34 entry daha
  • ilkokulda ingilizce ile tanışan çoğu türk insanının sanrısı. sonra ingilizceyi öğrenip tat olarak "acı"yı ifade eden kelimelerle ilgili sorunun aslında türkçede olduğunu fark edince üzülüyor insan.

    ingilizcede bu konuda pek kelime sıkıntısı yok esasen. eğer direkt olarak baharatın kendisinden bahsediyorsak "hot" (isim hali "hotness" yahut "heat"), baharatın eklenmesiyle acılaşan bir yemekten bahsediyorsak (yemeğin de sıcak olması ihtimali var, karışmasın diye) "spicy" (isim hali "spiciness") diyoruz. günlük konuşmada bu ikisi yetiyor, ama bilimsel olarak bu kelimelerin getirebileceği muğlaklıktan kurtulmak için daha afili kelimeler var: makul seviyedeki acı için "piquant" (isim hali "piquancy"), rahatsız edici seviyedeki için "pungent" (isim hali "pungency") kullanıyoruz. bunlara karşılık türkçede "acı" kelimesi var, buraya kadar tamam.

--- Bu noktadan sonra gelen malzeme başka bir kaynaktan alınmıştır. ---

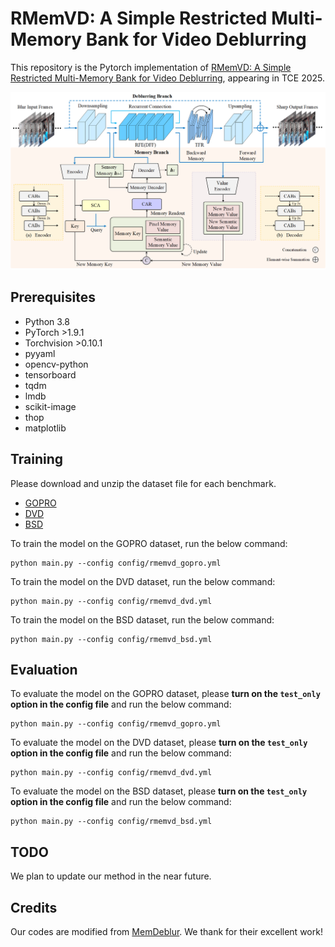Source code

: # RMemVD: A Simple Restricted Multi-Memory Bank for Video Deblurring

This repository is the Pytorch implementation of [RMemVD: A Simple Restricted Multi-Memory Bank for Video Deblurring](https://ieeexplore.ieee.org/document/11016086), appearing in TCE 2025.

<img src="figs/model.png">

## Prerequisites

- Python 3.8
- PyTorch >1.9.1
- Torchvision >0.10.1
- pyyaml
- opencv-python
- tensorboard
- tqdm
- lmdb
- scikit-image
- thop
- matplotlib

## Training
Please download and unzip the dataset file for each benchmark.

- [GOPRO](https://drive.google.com/file/d/1y4wvPdOG3mojpFCHTqLgriexhbjoWVkK/view?usp=sharing)
- [DVD](http://www.cs.ubc.ca/labs/imager/tr/2017/DeepVideoDeblurring/)
- [BSD](https://drive.google.com/drive/folders/1LKLCE_RqPF5chqWgmh3pj7cg-t9KM2Hd?usp=sharing)

To train the model on the GOPRO dataset, run the below command:
```
python main.py --config config/rmemvd_gopro.yml
```

To train the model on the DVD dataset, run the below command:
```
python main.py --config config/rmemvd_dvd.yml
```

To train the model on the BSD dataset, run the below command:
```
python main.py --config config/rmemvd_bsd.yml
```


## Evaluation
To evaluate the model on the GOPRO dataset, please **turn on the `test_only` option in the config file** and run the below command:
```
python main.py --config config/rmemvd_gopro.yml
```

To evaluate the model on the DVD dataset, please **turn on the `test_only` option in the config file** and run the below command:
```
python main.py --config config/rmemvd_dvd.yml
```

To evaluate the model on the BSD dataset, please **turn on the `test_only` option in the config file** and run the below command:
```
python main.py --config config/rmemvd_bsd.yml
```


## TODO
We plan to update our method in the near future.


## Credits
Our codes are modified from [MemDeblur](https://github.com/jibo27/MemDeblur). We thank for their excellent work!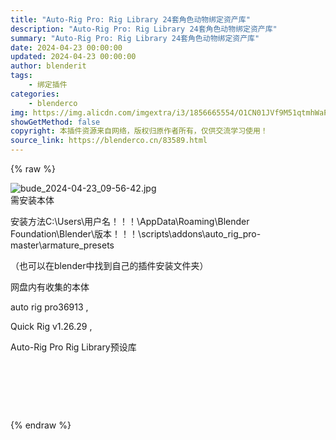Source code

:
 ```yaml
---
title: "Auto-Rig Pro: Rig Library 24套角色动物绑定资产库"
description: "Auto-Rig Pro: Rig Library 24套角色动物绑定资产库"
summary: "Auto-Rig Pro: Rig Library 24套角色动物绑定资产库"
date: 2024-04-23 00:00:00
updated: 2024-04-23 00:00:00
author: blenderit
tags: 
    - 绑定插件
categories:
    - blenderco
img: https://img.alicdn.com/imgextra/i3/1856665554/O1CN01JVf9M51qtmhWaPdhT_!!1856665554.jpg
showGetMethod: false
copyright: 本插件资源来自网络，版权归原作者所有，仅供交流学习使用！
source_link: https://blenderco.cn/83589.html
---
```


{% raw %}
<p><img src="https://img.alicdn.com/imgextra/i3/1856665554/O1CN01JVf9M51qtmhWaPdhT_!!1856665554.jpg" alt="bude_2024-04-23_09-56-42.jpg"><br>
需安装本体</p><p>安装方法C:\Users\用户名！！！\AppData\Roaming\Blender Foundation\Blender\版本！！！\scripts\addons\auto_rig_pro-master\armature_presets</p><p>（也可以在blender中找到自己的插件安装文件夹）</p><p>网盘内有收集的本体</p><p>auto rig pro36913 ,</p><p>Quick Rig v1.26.29 ,</p><p>Auto-Rig Pro Rig Library预设库</p><p> </p><p> </p><p> </p>
<div style="display: none">blenderco</div>
{% endraw %}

    asıl sorun türkçede temel tatlardan biri olan "bitter"in karşılığının olmaması. tatlı, tuzlu, ekşi, bu üçü var. umaminin olmaması normal sayılabilir, japonlardan öğrendik neticede. ama bilinen dört temel tattan dördüncüsünün nasıl karşılığı olmaz yahu? aslında hiç karşılığı olmasa yine iyiydi, ingilizceden "bitter"i (yahut fransızcadan "amer"i) alırdık, iş çözülürdü, ama aslında tamamen farklı bir duyuyu ifade eden "acı" kelimesi çoğunlukla bitter'in yerine de kullanılıyor. ve bu ingilizcedeki hot ve spicy kelimeleri gibi karışıklık yaratma ihtimali olmayan bir kullanım değil, insanlar ciddi ciddi dördüncü temel tadı acı zannediyor. ilkokuldaki dil haritasını hatırlarsınız mesela, ön taraf tatlı, arka taraf acı filan. (ki zaten haritanın kendisi hatalı bir bilgi, okullarda hâlâ öğretilmesi ayrı bir sorun.) örnek olarak "acı biberi dilin ucuyla tattığınızda acılığını anlayamayabilirsiniz, yerken arkaya gittiğinde acısı belli olur" dendiğini hatırlıyorum, çoğunluk da hatırlar, herkesin bildiği bir örnektir. halbuki orada bahsedilen türkçede kullandığımız anlamda acı değil, bitter. temel tatlar arasında türkçedeki anlamıyla acı diye bir tat yok zaten. 1900'lerin başında yapılmış hatalı bir çalışmanın sonucunu almışız, üzerine bir de türkçede karşılığı olmayan bir kelimeyi direkt ödünç almak yerine karışabilecek farklı bir kelime kullanarak iyice çorba yapmışız. o hipotez doğru olsaydı bile çıkarsamamız yanlış olacaktı, türkçenin yetersizliği sağ olsun. dilin fakirliğinin en fena sonuçlarından biri de bu, kelimelerin eksikliği insanın kavramları ayırt etme becerisini kısıtlıyor. hep de kafam karışırdı zaten çocukken "allah allah, kahve, çikolata nasıl acı oluyor, yiyince ağzım yanmıyor ki" diye. yabancı dilde düşünmeye başlayınca anlam kazanıyor kavramlar. neyse, bitter kelimesi yavaş yavaş türkçeye giriyor gibi, umarım ders kitapları da düzeltilir, temel tatlar arasından acı çıkarılır da en azından sonraki nesillerin kafası karışmaz.